• Action item
All records are to be printed exactly as they appear.

[Records from a data source]
..............................

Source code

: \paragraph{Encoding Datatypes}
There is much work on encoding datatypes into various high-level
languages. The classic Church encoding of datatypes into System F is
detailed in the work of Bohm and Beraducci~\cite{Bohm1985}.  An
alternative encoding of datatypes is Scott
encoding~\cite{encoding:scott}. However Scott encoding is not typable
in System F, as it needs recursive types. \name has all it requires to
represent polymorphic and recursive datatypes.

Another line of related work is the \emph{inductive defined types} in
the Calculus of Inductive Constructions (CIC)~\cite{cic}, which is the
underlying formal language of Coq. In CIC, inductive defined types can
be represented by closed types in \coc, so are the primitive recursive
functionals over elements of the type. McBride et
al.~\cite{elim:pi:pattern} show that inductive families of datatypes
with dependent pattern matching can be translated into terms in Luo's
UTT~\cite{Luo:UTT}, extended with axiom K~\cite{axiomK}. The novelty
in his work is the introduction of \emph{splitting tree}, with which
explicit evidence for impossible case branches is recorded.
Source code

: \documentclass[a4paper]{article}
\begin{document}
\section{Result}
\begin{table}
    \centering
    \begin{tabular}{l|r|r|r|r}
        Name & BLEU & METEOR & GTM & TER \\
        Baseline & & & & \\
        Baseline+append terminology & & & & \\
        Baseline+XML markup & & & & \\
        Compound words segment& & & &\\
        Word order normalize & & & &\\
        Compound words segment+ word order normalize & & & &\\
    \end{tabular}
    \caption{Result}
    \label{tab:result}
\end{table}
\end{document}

..............................

• Problem solution
Source code

: \paragraph{Encoding Datatypes}
There is much work on encoding datatypes into various high-level
languages. The classic Church encoding of datatypes into System F is
detailed in the work of Bohm and Beraducci~\cite{Bohm1985}.  An
alternative encoding of datatypes is Scott
encoding~\cite{encoding:scott}. However Scott encoding is not typable
in System F, as it needs recursive types. \name has all it requires to
represent polymorphic and recursive datatypes.

Another line of related work is the \emph{inductive defined types} in
the Calculus of Inductive Constructions (CIC)~\cite{cic}, which is the
underlying formal language of Coq. In CIC, inductive defined types can
be represented by closed types in \coc, so are the primitive recursive
functionals over elements of the type. McBride et
al.~\cite{elim:pi:pattern} show that inductive families of datatypes
with dependent pattern matching can be translated into terms in Luo's
UTT~\cite{Luo:UTT}, extended with axiom K~\cite{axiomK}. The novelty
in his work is the introduction of \emph{splitting tree}, with which
explicit evidence for impossible case branches is recorded.
Source code

: \documentclass[a4paper]{article}
\begin{document}
\section{Result}
\begin{table}
    \centering
    \begin{tabular}{l|r|r|r|r}
        Name & BLEU & METEOR & GTM & TER \\
        Baseline & & & & \\
        Baseline+append terminology & & & & \\
        Baseline+XML markup & & & & \\
        Compound words segment& & & &\\
        Word order normalize & & & &\\
        Compound words segment+ word order normalize & & & &\\
    \end{tabular}
    \caption{Result}
    \label{tab:result}
\end{table}
\end{document}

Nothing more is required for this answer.